It’s possible I’m missing something which should be obvious. I’m sure someone will tell me if I am.

Just imagine this is the objective we want to achieve:

We have finished working on our project in /home/dave/python-project and we’re ready to call this a “version 1” and we want to deploy it.

“Deploy” for us just means moving it to somewhere like /opt/ and writing some service files for systemd which point at the right Python interpreters and executable Python scripts such that we can manage the processes with systemd. Sure, if you are on some other OS you will not be using systemd but I’m sure there’s going to be some equivalent system which you could apply this discussion to.

But even after moving the code to /opt we are not done. We need to now create a venv in a nearby location and “install” whatever code is part of our “shared library” (in src) into the venv.

This is why I say there is no convenient and standardized way to deploy a Python application. Because really, what is this?

Why can’t we instead run some standard tool - call it pybuild - and have a single executable Python script come out (if nothing else) which contains all the code for the executable and local libraries.

In other words, why don’t we have a standard tool which just bundles all the code from application1.py together with the code in src in some kind of rudimentary “build” system?

We would then have just one file which could be run by a Python interpreter. Copy it to /opt and you’re done. No venv required.

I am not sure whether or not this idea would work if parts of those libraries are written in C like numpy. Someone who knows more about the internal workings of Python can perhaps comment on this.

As a final general point, I would be interested to hear about how others are managing this kind of deployment process.

  • Are you doing it the manual build script + venv way?
  • Do you resort to Docker?
  • Do you use some other tool or method which I’m not currently aware of?

I would have said that venv is a standardized and convenient way to deploy a Python application, so that would appear to be a matter of personal opinion. Depending how you structure your source tree, there will not be any problems with python finding where to load your shared code from. Python projects are deployed in many different ways, so I would not recommend assuming that your deployment scenario is common.

You can very easily adjust sys.path in your main application code, so unless there are other complexities you’re not explaining, I don’t think this is a fair description of the situation.

Yes, there are issues with the standard practices for deploying Python applications, but this isn’t one of them (IMO).

You don’t have to put your code in the src directory. The primary purpose of putting it there is precisely so that it is not on sys.path. If that is not what you want then just put your modules or packages at top level.
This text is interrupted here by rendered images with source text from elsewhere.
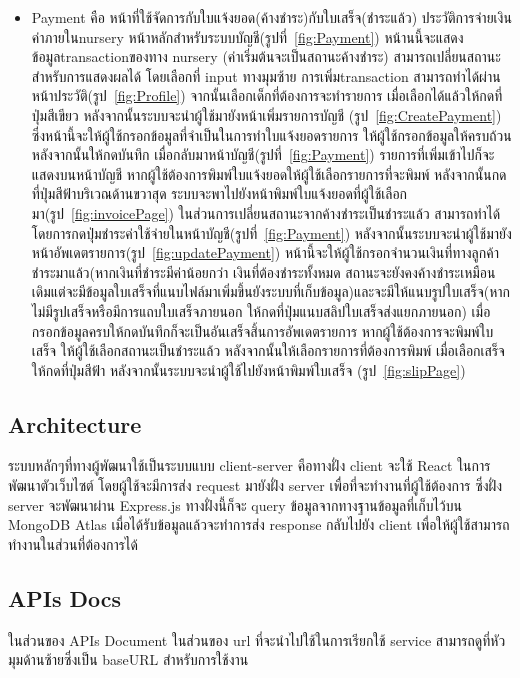 \begin{itemize}
  \item  Payment คือ หน้าที่ใช้จัดการกับใบแจ้งยอด(ค้างชำระ)กับใบเสร็จ(ชำระแล้ว) ประวัติการจ่ายเงินค่าภายในnursery หน้าหลักสำหรับระบบบัญชี(รูปที่~\ref{fig:Payment}) หน้านนี้จะแสดงข้อมูลtransactionของทาง nursery (ค่าเริ่มต้นจะเป็นสถานะค้างชำระ) สามารถเปลี่ยนสถานะสำหรับการแสดงผลได้ โดยเลือกที่ input ทางมุมซ้าย 
  การเพิ่มtransaction สามารถทำได้ผ่านหน้าประวัติ(รูป~\ref{fig:Profile}) จากนั้นเลือกเด็กที่ต้องการจะทำรายการ เมื่อเลือกได้แล้วให้กดที่ปุ่มสีเขียว
  หลังจากนั้นระบบจะนำผู้ใช้มายังหน้าเพิ่มรายการบัญชี (รูป~\ref{fig:CreatePayment}) ซึ่งหน้านี้จะให้ผู้ใช้กรอกข้อมูลที่จำเป็นในการทำใบแจ้งยอดรายการ ให้ผู้ใช้กรอกข้อมูลให้ครบถ้วน หลังจากนั้นให้กดบันทึก
  เมื่อกลับมาหน้าบัญชี(รูปที่~\ref{fig:Payment}) รายการที่เพิ่มเข้าไปก็จะแสดงบนหน้าบัญชี หากผู้ใช้ต้องการพิมพ์ใบแจ้งยอดให้ผู้ใช้เลือกรายการที่จะพิมพ์ หลังจากนั้นกดที่ปุ่มสีฟ้าบริเวณด้านขวาสุด
  ระบบจะพาไปยังหน้าพิมพ์ใบแจ้งยอดที่ผู้ใช้เลือกมา(รูป~\ref{fig:invoicePage}) 
  ในส่วนการเปลี่ยนสถานะจากค้างชำระเป็นชำระแล้ว สามารถทำได้โดยการกดปุ่มชำระค่าใช้จ่ายในหน้าบัญชี(รูปที่~\ref{fig:Payment}) หลังจากนั้นระบบจะนำผู้ใช้มายังหน้าอัพเดตรายการ(รูป~\ref{fig:updatePayment})
  หน้านี้จะให้ผู้ใช้กรอกจำนวนเงินที่ทางลูกค้าชำระมาแล้ว(หากเงินที่ชำระมีค่าน้อยกว่า เงินที่ต้องชำระทั้งหมด สถานะจะยังคงค้างชำระเหมือนเดิมแต่จะมีข้อมูลใบเสร็จที่แนบไฟล์มาเพิ่มขึ้นยังระบบที่เก็บข้อมูล)และจะมีให้แนบรูปใบเสร็จ(หากไม่มีรูปเสร็จหรือมีการแถบใบเสร็จภายนอก ให้กดที่ปุ่มแนบสลิปใบเสร็จส่งแยกภายนอก)
  เมื่อกรอกข้อมูลครบให้กดบันทึกก็จะเป็นอันเสร็จสิ้นการอัพเดตรายการ หากผู้ใช้ต้องการจะพิมพ์ใบเสร็จ
  ให้ผู้ใช้เลือกสถานะเป็นชำระแล้ว หลังจากนั้นให้เลือกรายการที่ต้องการพิมพ์ เมื่อเลือกเสร็จให้กดที่ปุ่มสีฟ้า
  หลังจากนั้นระบบจะนำผู้ใช้ไปยังหน้าพิมพ์ใบเสร็จ (รูป~\ref{fig:slipPage}) 

\end{itemize}

\subsection{Architecture}

ระบบหลักๆที่ทางผู้พัฒนาใช้เป็นระบบแบบ client-server คือทางฝั่ง client จะใช้ React ในการพัฒนาตัวเว็บไซต์ โดยผู้ใช้จะมีการส่ง request มายังฝั่ง server เพื่อที่จะทำงานที่ผู้ใช้ต้องการ ซึ่งฝั่ง server 
จะพัฒนาผ่าน Express.js ทางฝั่งนี้ก็จะ query ข้อมูลจากทางฐานข้อมูลที่เก็บไว้บน MongoDB Atlas เมื่อได้รับข้อมูลแล้วจะทำการส่ง response กลับไปยัง client เพื่อให้ผู้ใช้สามารถทำงานในส่วนที่ต้องการได้

\subsection{APIs Docs}
ในส่วนของ APIs Document ในส่วนของ url ที่จะนำไปใช้ในการเรียกใช้ service สามารถดูที่หัวมุมด้านซ้ายซึ่งเป็น baseURL สำหรับการใช้งาน

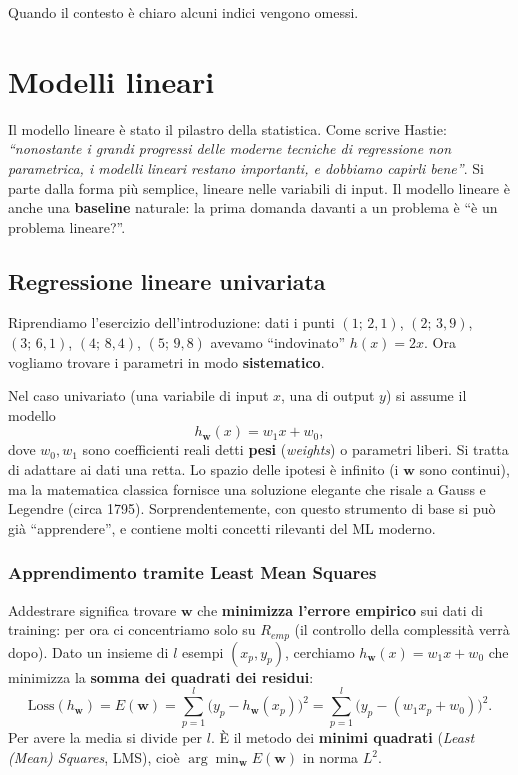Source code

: Quando il contesto è chiaro alcuni indici vengono omessi.

\section{Modelli lineari}\label{modelli-lineari}

Il modello lineare è stato il pilastro della statistica. Come scrive
Hastie: \emph{``nonostante i grandi progressi delle moderne tecniche di
regressione non parametrica, i modelli lineari restano importanti, e
dobbiamo capirli bene''}. Si parte dalla forma più semplice, lineare
nelle variabili di input. Il modello lineare è anche una
\textbf{baseline} naturale: la prima domanda davanti a un problema è ``è
un problema lineare?''.

\subsection{Regressione lineare
univariata}\label{regressione-lineare-univariata}

Riprendiamo l'esercizio dell'introduzione: dati i punti \((1;\,2{,}1)\),
\((2;\,3{,}9)\), \((3;\,6{,}1)\), \((4;\,8{,}4)\), \((5;\,9{,}8)\)
avevamo ``indovinato'' \(h(x) = 2x\). Ora vogliamo trovare i parametri
in modo \textbf{sistematico}.

Nel caso univariato (una variabile di input \(x\), una di output \(y\))
si assume il modello \[
h_\mathbf{w}(x) = w_1 x + w_0,
\] dove \(w_0, w_1\) sono coefficienti reali detti \textbf{pesi}
(\emph{weights}) o parametri liberi. Si tratta di adattare ai dati una
retta. Lo spazio delle ipotesi è infinito (i \(\mathbf{w}\) sono
continui), ma la matematica classica fornisce una soluzione elegante che
risale a Gauss e Legendre (circa 1795). Sorprendentemente, con questo
strumento di base si può già ``apprendere'', e contiene molti concetti
rilevanti del ML moderno.

\subsubsection{Apprendimento tramite Least Mean
Squares}\label{apprendimento-tramite-least-mean-squares}

Addestrare significa trovare \(\mathbf{w}\) che \textbf{minimizza
l'errore empirico} sui dati di training: per ora ci concentriamo solo su
\(R_{emp}\) (il controllo della complessità verrà dopo). Dato un insieme
di \(l\) esempi \((x_p, y_p)\), cerchiamo
\(h_\mathbf{w}(x) = w_1 x + w_0\) che minimizza la \textbf{somma dei
quadrati dei residui}: \[
\text{Loss}(h_\mathbf{w}) = E(\mathbf{w}) = \sum_{p=1}^{l} \big(y_p - h_\mathbf{w}(x_p)\big)^2 = \sum_{p=1}^{l} \big(y_p - (w_1 x_p + w_0)\big)^2.
\] Per avere la media si divide per \(l\). È il metodo dei
\textbf{minimi quadrati} (\emph{Least (Mean) Squares}, LMS), cioè
\(\arg\min_\mathbf{w} E(\mathbf{w})\) in norma \(L^2\).

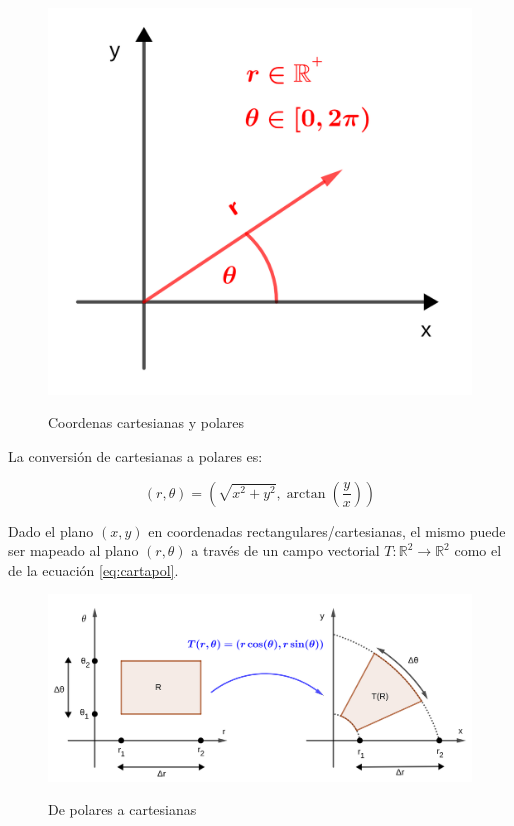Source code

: \documentclass{article}
\renewcommand{\Bbb}{\mathbb}
\begin{document}
\begin{figure}[ht]
\centering
\caption{Coordenas cartesianas y polares}
\includegraphics[scale=0.8]{img/integrales/factor_escala_polares.png}
\label{fig:cp}
\end{figure}

La conversión de cartesianas a polares es:

\begin{equation}
(r, \theta) = \left( \sqrt{x^2 + y^2}, \arctan \left( \frac{y}{x} \right) \right)
\label{eq:cartapol}
\end{equation}

Dado el plano $(x,y)$ en coordenadas rectangulares/cartesianas, el mismo puede ser mapeado al plano $(r, \theta)$ a través de un campo vectorial $T:\Bbb R^2 \rightarrow \Bbb R^2$ como el de la ecuación \ref{eq:cartapol}.

\begin{figure}[ht]
\centering
\caption{De polares a cartesianas}
\includegraphics[scale=0.8]{img/integrales/cartapol.png}
\label{fig:polacart}
\end{figure}
\end{document}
You might be interested in zipapp.

I should have given more detail on this - what you suggest will work, up to a point.

As soon as you have a more complex project, it breaks:

python-project/
  bin/
    thing-a/
      process-a-1.py
      process-a-2.py
    thing-b/
      process-b-1.py
      process-b-2.py

If thing-a and thing-b have common library code, this no longer works. You need some other location to put the shared stuff.

Also, do you really want to mix your modules and packages mixed in with your executables in the same directory? Probably not. It’s not going to scale very well.

If you approach the discussion with this attitude, it is guaranteed to go nowhere. A little humility, please.

4 Likes

It seems that the problems described are caused by a directory structure that is unpythonic.

1 Like

Moving this to the Help category as it appears to be a rant about problems the author is having rather than a constructive and actionable idea. Additionally, I’ve temporarily silenced the author for rude behavior directed at others. Remember that participating in any Python space is bound by the Code of Conduct Python Software Foundation Code of Conduct - Python Software Foundation Policies as a minimum baseline. Strive to behave politely and professionally beyond what the CoC requires.

6 Likes

The current state of Python packaging is not great at handling applications. It is more geared towards dealing with libraries. It is a known point, there is not much controversy about it.

But there are solutions. You could look at this “Overview of Python Packaging” document, for some pointers. I have not read it myself in a while, and I have no doubt that it is outdated, some new developments are probably missing. As far as I can tell most of the work regarding applications is slightly outside of the realm of PyPA and its PEPs.

Some pointers from me:

There is a whole range of solutions, more or less involved, for all kinds of use cases.

1 Like

Try to make your grandmother install and use your pyqt application using venv. I’d say that “convenient” is not the right adjective to describe deploying with venv.

1 Like

Is this one of those situations where Python does something less well than some other tool and therefore we conclude the Python way of doing something is “pythonic” so that we don’t have to say “it’s less good”?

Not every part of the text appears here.